→ **DATASET**:
>>>

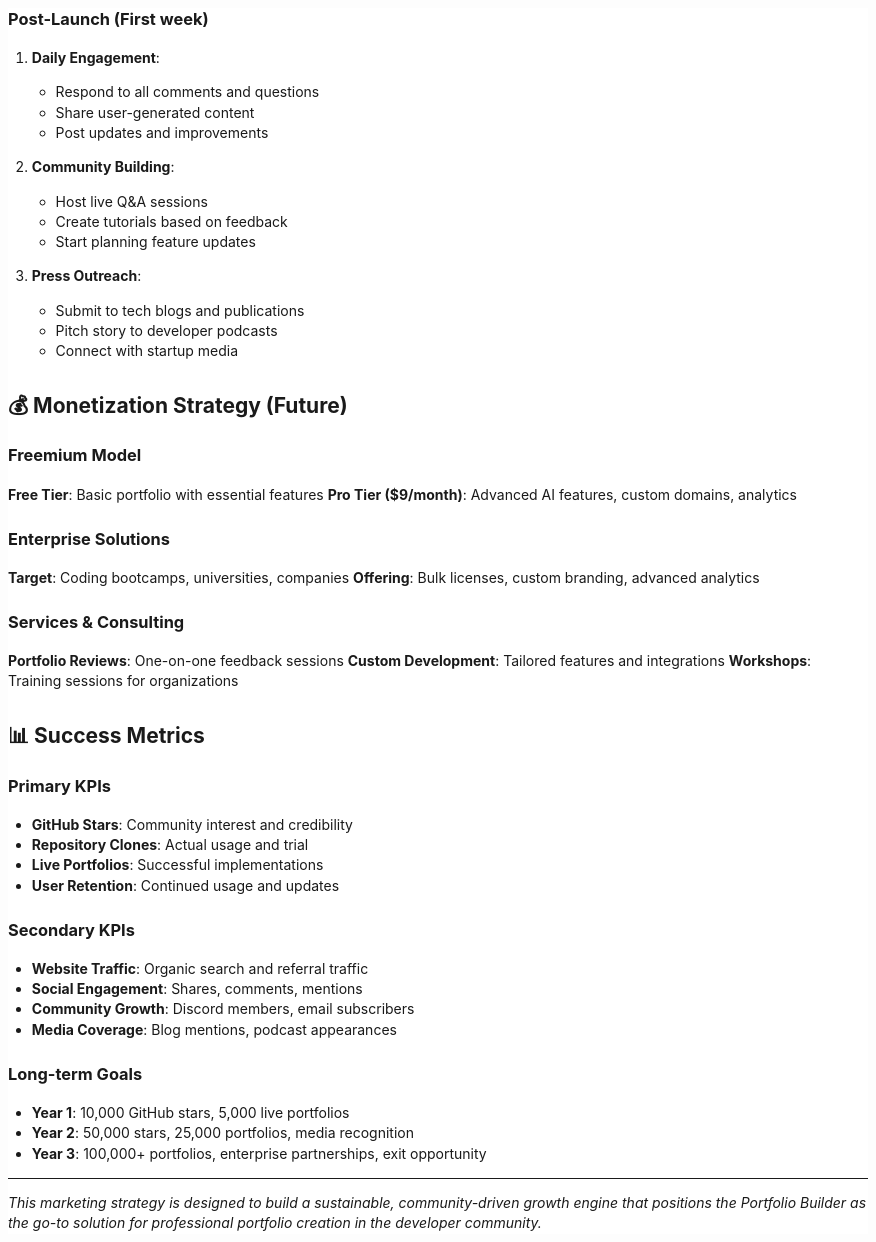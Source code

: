 ### Post-Launch (First week)
1. **Daily Engagement**:
   - Respond to all comments and questions
   - Share user-generated content
   - Post updates and improvements

2. **Community Building**:
   - Host live Q&A sessions
   - Create tutorials based on feedback
   - Start planning feature updates

3. **Press Outreach**:
   - Submit to tech blogs and publications
   - Pitch story to developer podcasts
   - Connect with startup media

## 💰 Monetization Strategy (Future)

### Freemium Model
**Free Tier**: Basic portfolio with essential features
**Pro Tier ($9/month)**: Advanced AI features, custom domains, analytics

### Enterprise Solutions
**Target**: Coding bootcamps, universities, companies
**Offering**: Bulk licenses, custom branding, advanced analytics

### Services & Consulting
**Portfolio Reviews**: One-on-one feedback sessions
**Custom Development**: Tailored features and integrations
**Workshops**: Training sessions for organizations

## 📊 Success Metrics

### Primary KPIs
- **GitHub Stars**: Community interest and credibility
- **Repository Clones**: Actual usage and trial
- **Live Portfolios**: Successful implementations
- **User Retention**: Continued usage and updates

### Secondary KPIs
- **Website Traffic**: Organic search and referral traffic
- **Social Engagement**: Shares, comments, mentions
- **Community Growth**: Discord members, email subscribers
- **Media Coverage**: Blog mentions, podcast appearances

### Long-term Goals
- **Year 1**: 10,000 GitHub stars, 5,000 live portfolios
- **Year 2**: 50,000 stars, 25,000 portfolios, media recognition
- **Year 3**: 100,000+ portfolios, enterprise partnerships, exit opportunity

---

*This marketing strategy is designed to build a sustainable, community-driven growth engine that positions the Portfolio Builder as the go-to solution for professional portfolio creation in the developer community.*
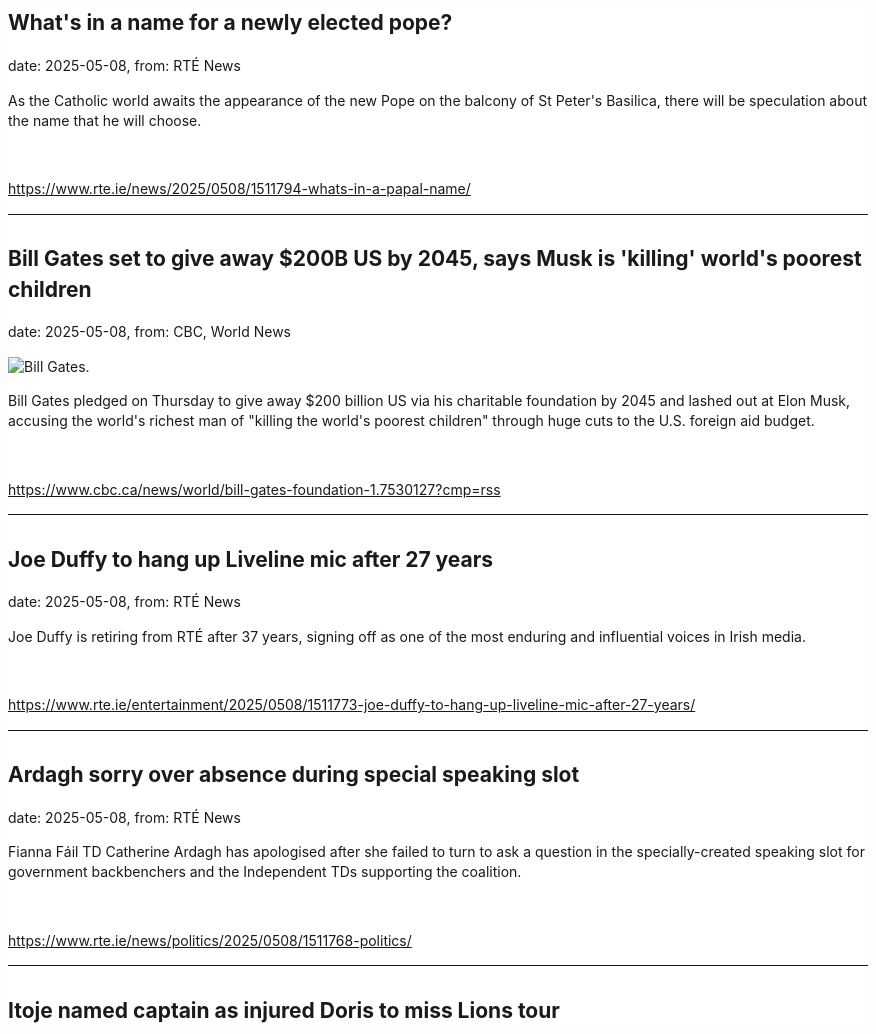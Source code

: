 ## What's in a name for a newly elected pope?

date: 2025-05-08, from: RTÉ News

As the Catholic world awaits the appearance of the new Pope on the balcony of St Peter's Basilica, there will be speculation about the name that he will choose. 

<br> 

<https://www.rte.ie/news/2025/0508/1511794-whats-in-a-papal-name/>

---

## Bill Gates set to give away $200B US by 2045, says Musk is 'killing' world's poorest children

date: 2025-05-08, from: CBC, World News

<img src='https://i.cbc.ca/1.7530134.1746729193!/fileImage/httpImage/image.JPG_gen/derivatives/16x9_620/health-gates-foundation.JPG' alt='Bill Gates.' width='620' height='349' title='Bill Gates, who pledged on Thursday to give away almost his entire personal wealth in the next two decades and said the world&apos;s poorest would receive some $200 billion via his foundation, speaks with Reuters during an interview in New York City, U.S., May 8, 2025. REUTERS/Mike Segar'/><p>Bill Gates pledged on Thursday to give away $200 billion US via his charitable foundation by 2045 and lashed out at Elon Musk, accusing the world's richest man of "killing the world's poorest children" through huge cuts to the U.S. foreign aid budget.</p> 

<br> 

<https://www.cbc.ca/news/world/bill-gates-foundation-1.7530127?cmp=rss>

---

## Joe Duffy to hang up Liveline mic after 27 years

date: 2025-05-08, from: RTÉ News

Joe Duffy is retiring from RTÉ after 37 years, signing off as one of the most enduring and influential voices in Irish media. 

<br> 

<https://www.rte.ie/entertainment/2025/0508/1511773-joe-duffy-to-hang-up-liveline-mic-after-27-years/>

---

## Ardagh sorry over absence during special speaking slot

date: 2025-05-08, from: RTÉ News

Fianna Fáil TD Catherine Ardagh has apologised after she failed to turn to ask a question in the specially-created speaking slot for government backbenchers and the Independent TDs supporting the coalition. 

<br> 

<https://www.rte.ie/news/politics/2025/0508/1511768-politics/>

---

## Itoje named captain as injured Doris to miss Lions tour
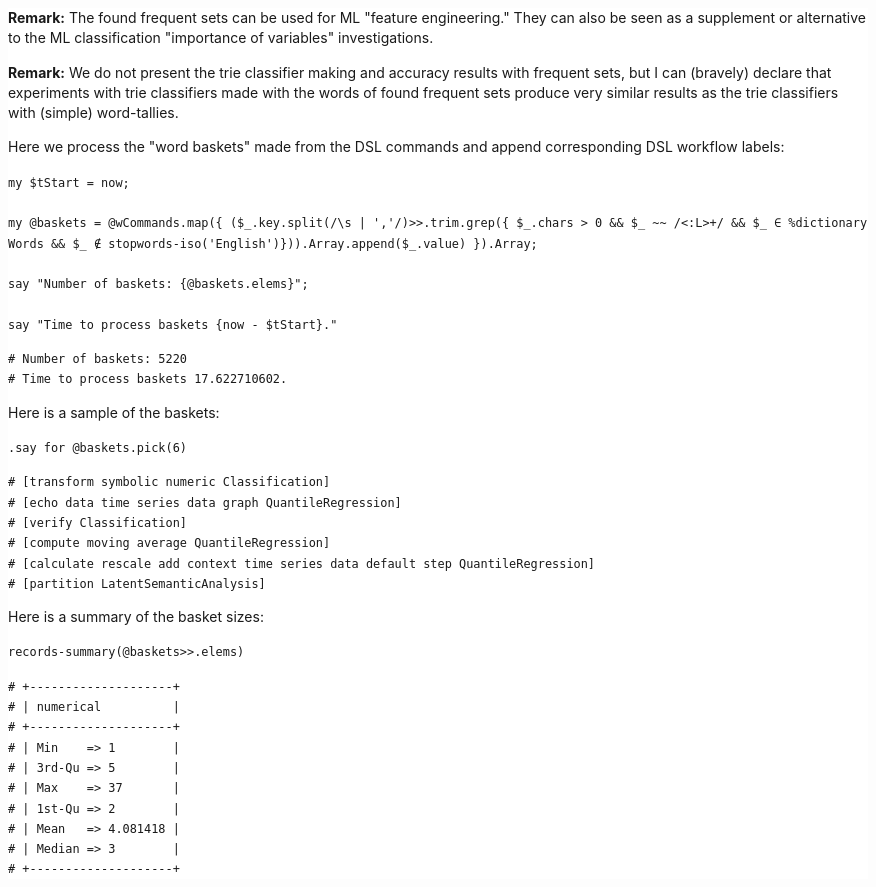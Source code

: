 **Remark:** The found frequent sets can be used for ML "feature engineering."
They can also be seen as a supplement or alternative to the ML classification "importance of variables" investigations.

**Remark:** We do not present the trie classifier making and accuracy results with frequent sets, 
but I can (bravely) declare that experiments with trie classifiers made with the words 
of found frequent sets produce very similar results as the trie classifiers with (simple) word-tallies.

Here we process the "word baskets" made from the DSL commands and append corresponding DSL workflow labels:

```{perl6, eval=FALSE}
my $tStart = now;

my @baskets = @wCommands.map({ ($_.key.split(/\s | ','/)>>.trim.grep({ $_.chars > 0 && $_ ~~ /<:L>+/ && $_ ∈ %dictionaryWords && $_ ∉ stopwords-iso('English')})).Array.append($_.value) }).Array;

say "Number of baskets: {@baskets.elems}";

say "Time to process baskets {now - $tStart}."
```

```{perl6, eval=FALSE}
# Number of baskets: 5220
# Time to process baskets 17.622710602.
```

Here is a sample of the baskets:

```{perl6, eval=FALSE}
.say for @baskets.pick(6) 
```

```{perl6, eval=FALSE}
# [transform symbolic numeric Classification]
# [echo data time series data graph QuantileRegression]
# [verify Classification]
# [compute moving average QuantileRegression]
# [calculate rescale add context time series data default step QuantileRegression]
# [partition LatentSemanticAnalysis]
```

Here is a summary of the basket sizes:

```{perl6, eval=FALSE}
records-summary(@baskets>>.elems)
```

```{perl6, eval=FALSE}
# +--------------------+
# | numerical          |
# +--------------------+
# | Min    => 1        |
# | 3rd-Qu => 5        |
# | Max    => 37       |
# | 1st-Qu => 2        |
# | Mean   => 4.081418 |
# | Median => 3        |
# +--------------------+
```
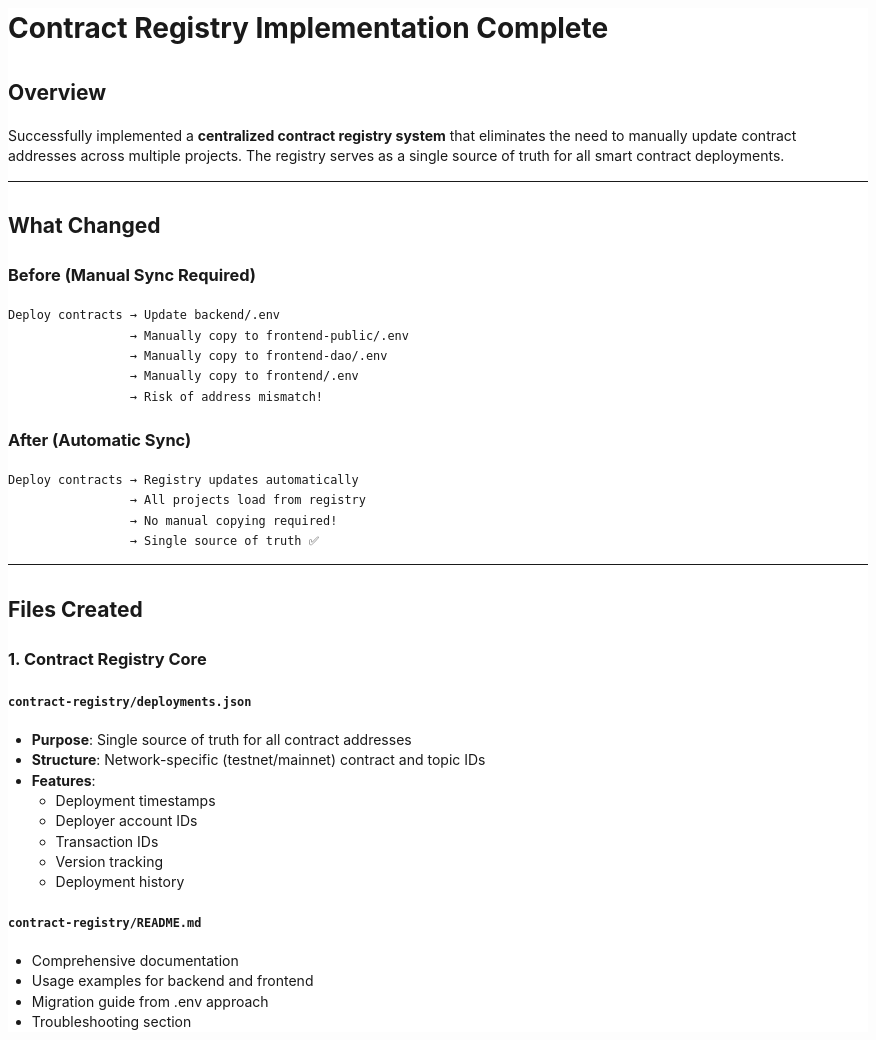 # Contract Registry Implementation Complete

## Overview

Successfully implemented a **centralized contract registry system** that eliminates the need to manually update contract addresses across multiple projects. The registry serves as a single source of truth for all smart contract deployments.

---

## What Changed

### Before (Manual Sync Required)
```
Deploy contracts → Update backend/.env
                 → Manually copy to frontend-public/.env
                 → Manually copy to frontend-dao/.env
                 → Manually copy to frontend/.env
                 → Risk of address mismatch!
```

### After (Automatic Sync)
```
Deploy contracts → Registry updates automatically
                 → All projects load from registry
                 → No manual copying required!
                 → Single source of truth ✅
```

---

## Files Created

### 1. Contract Registry Core

#### `contract-registry/deployments.json`
- **Purpose**: Single source of truth for all contract addresses
- **Structure**: Network-specific (testnet/mainnet) contract and topic IDs
- **Features**:
  - Deployment timestamps
  - Deployer account IDs
  - Transaction IDs
  - Version tracking
  - Deployment history

#### `contract-registry/README.md`
- Comprehensive documentation
- Usage examples for backend and frontend
- Migration guide from .env approach
- Troubleshooting section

<<<

→ **ASSIGNMENT**: The line with "- Start planning feature updates" marks the end: restate word for word every line from the top of the data through that one, omitting pictures.

→ **EXERCISE RESPONSE**:
Source code

: ### Post-Launch (First week)
1. **Daily Engagement**:
   - Respond to all comments and questions
   - Share user-generated content
   - Post updates and improvements

2. **Community Building**:
   - Host live Q&A sessions
   - Create tutorials based on feedback
   - Start planning feature updates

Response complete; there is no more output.